Timore di ritorsioni «Poiché ho un cugino carabiniere- raccontava ancora De Pandi, difeso dall’avvocato Pietro Gigliotti- , gli ho chiesto consiglio e di poter parlare con qualche militare perché la situazione era diventata per me insostenibile e avevo para per la mia incolumità e quella della mia famiglia, in quanto i soggetti con i quali ho avuto a che fare e in ordine ai quali ho intenzione di rendere dichiarazioni, sono soggetti pericolosi perché, da quanto ho avuto modo di capire e di vedere, si tratta di persone o organiche o comunque vicine ad organizzazioni criminali del casertano».
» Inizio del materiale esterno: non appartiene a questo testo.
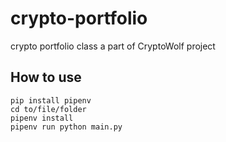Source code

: # crypto-portfolio
crypto portfolio class a part of CryptoWolf project

## How to use
    pip install pipenv
    cd to/file/folder
    pipenv install
    pipenv run python main.py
Le accuse E Gennaro De Pandi, che all’epoca lavorava all’hotel Domo di Perugia, finito cannibalizzato dall’organizzazione, raccontò per filo e per segno al pm e ai carabinieri del Ros come agiva l’organizzazione. «Dopo aver ricevuto rilevanti somme di denaro dall’associazione camorristica denominata ‘casalesi’ – scriveva il pm nel capo d’imputazione- impiegavano dette somme per l’acquisizione di società in difficoltà economica, e attraverso una serie indeterminata di delitti di truffa, sia in danno dei titolari che dei fornitori e dei clienti delle società, distraevano i profitti e se ne appropriavano, fino a condurre alcune imprese al fallimento».
La festa per la scarcerazione da 25 mila euro Tra i racconti di De Pandi, c’era anche quello della festa per la scarcerazione di Giuseppe D’Urso, costata 25 mila euro. «C’erano molti invitati – aveva raccontato -. Era in un ristorante di Villa Literno. Mi avevano detto che era una festa di compleanno, solo successivamente Giuseppe D’Urso mi disse che per la festa erano stati spesi 25 mila euro e che non era una festa di compleanno, ma la festa per la sua scarcerazione». Venerdì mattina davanti al giudice De Pandi ha risposto a tutte le domande del pubblico ministero ripetendo quanto detto con al formula dell’incidente probatorio. L’udienza è stata poi rinviata al tre luglio prossimo, quando l’uomo verrà sottoposto al fuoco incrociato delle domande delle difese.